• WHAT YOU SHOULD DO
Find the line in the entries below that contains "يَصْلَىهَا مَذْمُومًا مَّدْحُورًا". Repeat it exactly, and every line after it through the line that contains "كَمَا رَبَّيَانِى صَغِيرًا".

═════ AVAILABLE DATA ═════

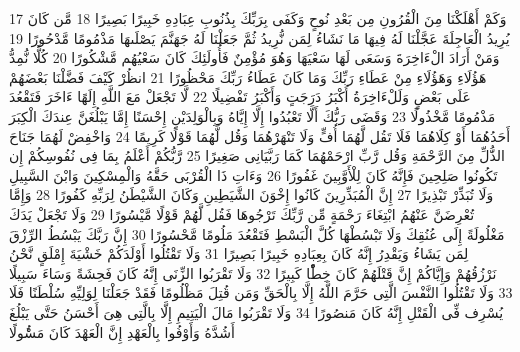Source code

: \documentclass[20pt,a4paper]{article}
\begin{document}
{\tiny\colorbox{cl_aya}{17}} وَكَمْ أَهْلَكْنَا مِنَ الْقُرُونِ مِن بَعْدِ نُوحٍ وَكَفَى بِرَبِّكَ بِذُنُوبِ عِبَادِهِ خَبِيرًا بَصِيرًا
{\tiny\colorbox{cl_aya}{18}} مَّن كَانَ يُرِيدُ الْعَاجِلَةَ عَجَّلْنَا لَهُ فِيهَا مَا نَشَاءُ لِمَن نُّرِيدُ ثُمَّ جَعَلْنَا لَهُ جَهَنَّمَ يَصْلَىهَا مَذْمُومًا مَّدْحُورًا
{\tiny\colorbox{cl_aya}{19}} وَمَنْ أَرَادَ الْءَاخِرَةَ وَسَعَى لَهَا سَعْيَهَا وَهُوَ مُؤْمِنٌ فَأُولَئِكَ كَانَ سَعْيُهُم مَّشْكُورًا
{\tiny\colorbox{cl_aya}{20}} كُلًّا نُّمِدُّ هَؤُلَاءِ وَهَؤُلَاءِ مِنْ عَطَاءِ رَبِّكَ وَمَا كَانَ عَطَاءُ رَبِّكَ مَحْظُورًا
{\tiny\colorbox{cl_aya}{21}} انظُرْ كَيْفَ فَضَّلْنَا بَعْضَهُمْ عَلَى بَعْضٍ وَلَلْءَاخِرَةُ أَكْبَرُ دَرَجَتٍ وَأَكْبَرُ تَفْضِيلًا
{\tiny\colorbox{cl_aya}{22}} لَّا تَجْعَلْ مَعَ اللَّهِ إِلَهًا ءَاخَرَ فَتَقْعُدَ مَذْمُومًا مَّخْذُولًا
{\tiny\colorbox{cl_aya}{23}} وَقَضَى رَبُّكَ أَلَّا تَعْبُدُوا إِلَّا إِيَّاهُ وَبِالْوَلِدَيْنِ إِحْسَنًا إِمَّا يَبْلُغَنَّ عِندَكَ الْكِبَرَ أَحَدُهُمَا أَوْ كِلَاهُمَا فَلَا تَقُل لَّهُمَا أُفٍّ وَلَا تَنْهَرْهُمَا وَقُل لَّهُمَا قَوْلًا كَرِيمًا
{\tiny\colorbox{cl_aya}{24}} وَاخْفِضْ لَهُمَا جَنَاحَ الذُّلِّ مِنَ الرَّحْمَةِ وَقُل رَّبِّ ارْحَمْهُمَا كَمَا رَبَّيَانِى صَغِيرًا
{\tiny\colorbox{cl_aya}{25}} رَّبُّكُمْ أَعْلَمُ بِمَا فِى نُفُوسِكُمْ إِن تَكُونُوا صَلِحِينَ فَإِنَّهُ كَانَ لِلْأَوَّبِينَ غَفُورًا
{\tiny\colorbox{cl_aya}{26}} وَءَاتِ ذَا الْقُرْبَى حَقَّهُ وَالْمِسْكِينَ وَابْنَ السَّبِيلِ وَلَا تُبَذِّرْ تَبْذِيرًا
{\tiny\colorbox{cl_aya}{27}} إِنَّ الْمُبَذِّرِينَ كَانُوا إِخْوَنَ الشَّيَطِينِ وَكَانَ الشَّيْطَنُ لِرَبِّهِ كَفُورًا
{\tiny\colorbox{cl_aya}{28}} وَإِمَّا تُعْرِضَنَّ عَنْهُمُ ابْتِغَاءَ رَحْمَةٍ مِّن رَّبِّكَ تَرْجُوهَا فَقُل لَّهُمْ قَوْلًا مَّيْسُورًا
{\tiny\colorbox{cl_aya}{29}} وَلَا تَجْعَلْ يَدَكَ مَغْلُولَةً إِلَى عُنُقِكَ وَلَا تَبْسُطْهَا كُلَّ الْبَسْطِ فَتَقْعُدَ مَلُومًا مَّحْسُورًا
{\tiny\colorbox{cl_aya}{30}} إِنَّ رَبَّكَ يَبْسُطُ الرِّزْقَ لِمَن يَشَاءُ وَيَقْدِرُ إِنَّهُ كَانَ بِعِبَادِهِ خَبِيرًا بَصِيرًا
{\tiny\colorbox{cl_aya}{31}} وَلَا تَقْتُلُوا أَوْلَدَكُمْ خَشْيَةَ إِمْلَقٍ نَّحْنُ نَرْزُقُهُمْ وَإِيَّاكُمْ إِنَّ قَتْلَهُمْ كَانَ خِطًْٔا كَبِيرًا
{\tiny\colorbox{cl_aya}{32}} وَلَا تَقْرَبُوا الزِّنَى إِنَّهُ كَانَ فَحِشَةً وَسَاءَ سَبِيلًا
{\tiny\colorbox{cl_aya}{33}} وَلَا تَقْتُلُوا النَّفْسَ الَّتِى حَرَّمَ اللَّهُ إِلَّا بِالْحَقِّ وَمَن قُتِلَ مَظْلُومًا فَقَدْ جَعَلْنَا لِوَلِيِّهِ سُلْطَنًا فَلَا يُسْرِف فِّى الْقَتْلِ إِنَّهُ كَانَ مَنصُورًا
{\tiny\colorbox{cl_aya}{34}} وَلَا تَقْرَبُوا مَالَ الْيَتِيمِ إِلَّا بِالَّتِى هِىَ أَحْسَنُ حَتَّى يَبْلُغَ أَشُدَّهُ وَأَوْفُوا بِالْعَهْدِ إِنَّ الْعَهْدَ كَانَ مَسُْٔولًا
\end{document}
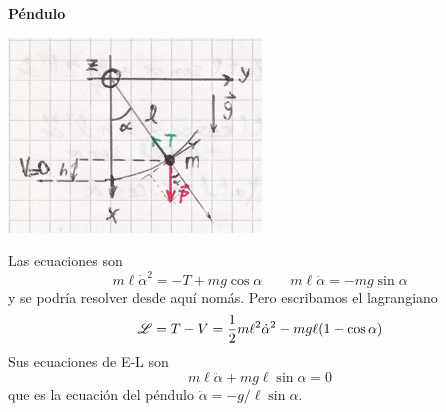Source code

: \documentclass[10pt,oneside]{CBFT_book}
\begin{document}
\begin{ejemplo}{\bfseries Péndulo}

\includegraphics[scale=0.35]{images/fig_mc_pendulo_lag.jpg}

Las ecuaciones son 
\[
	m\ell \dot{\alpha}^2 = - T + m g \cos \alpha \qquad 
	m\ell \ddot{\alpha} = - m g \sin \alpha
\]
y se podría resolver desde aquí nomás. Pero escribamos el lagrangiano
\[
	\mathscr{L} = T-V = \frac 1 2 m \ell^2 \dot{\alpha}^2 - mg\ell(1-\cos \alpha)
\]
Sus ecuaciones de E-L son
\[
	m \ell \ddot{\alpha} + mg\ell \sin \alpha = 0
\]
que es la ecuación del péndulo $\ddot{\alpha} = -g/\ell \sin \alpha$.

\end{ejemplo}
\end{document}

═════

• SOLVED PROBLEM
{\tiny\colorbox{cl_aya}{18}} مَّن كَانَ يُرِيدُ الْعَاجِلَةَ عَجَّلْنَا لَهُ فِيهَا مَا نَشَاءُ لِمَن نُّرِيدُ ثُمَّ جَعَلْنَا لَهُ جَهَنَّمَ يَصْلَىهَا مَذْمُومًا مَّدْحُورًا
{\tiny\colorbox{cl_aya}{19}} وَمَنْ أَرَادَ الْءَاخِرَةَ وَسَعَى لَهَا سَعْيَهَا وَهُوَ مُؤْمِنٌ فَأُولَئِكَ كَانَ سَعْيُهُم مَّشْكُورًا
{\tiny\colorbox{cl_aya}{20}} كُلًّا نُّمِدُّ هَؤُلَاءِ وَهَؤُلَاءِ مِنْ عَطَاءِ رَبِّكَ وَمَا كَانَ عَطَاءُ رَبِّكَ مَحْظُورًا
{\tiny\colorbox{cl_aya}{21}} انظُرْ كَيْفَ فَضَّلْنَا بَعْضَهُمْ عَلَى بَعْضٍ وَلَلْءَاخِرَةُ أَكْبَرُ دَرَجَتٍ وَأَكْبَرُ تَفْضِيلًا
{\tiny\colorbox{cl_aya}{22}} لَّا تَجْعَلْ مَعَ اللَّهِ إِلَهًا ءَاخَرَ فَتَقْعُدَ مَذْمُومًا مَّخْذُولًا
{\tiny\colorbox{cl_aya}{23}} وَقَضَى رَبُّكَ أَلَّا تَعْبُدُوا إِلَّا إِيَّاهُ وَبِالْوَلِدَيْنِ إِحْسَنًا إِمَّا يَبْلُغَنَّ عِندَكَ الْكِبَرَ أَحَدُهُمَا أَوْ كِلَاهُمَا فَلَا تَقُل لَّهُمَا أُفٍّ وَلَا تَنْهَرْهُمَا وَقُل لَّهُمَا قَوْلًا كَرِيمًا
{\tiny\colorbox{cl_aya}{24}} وَاخْفِضْ لَهُمَا جَنَاحَ الذُّلِّ مِنَ الرَّحْمَةِ وَقُل رَّبِّ ارْحَمْهُمَا كَمَا رَبَّيَانِى صَغِيرًا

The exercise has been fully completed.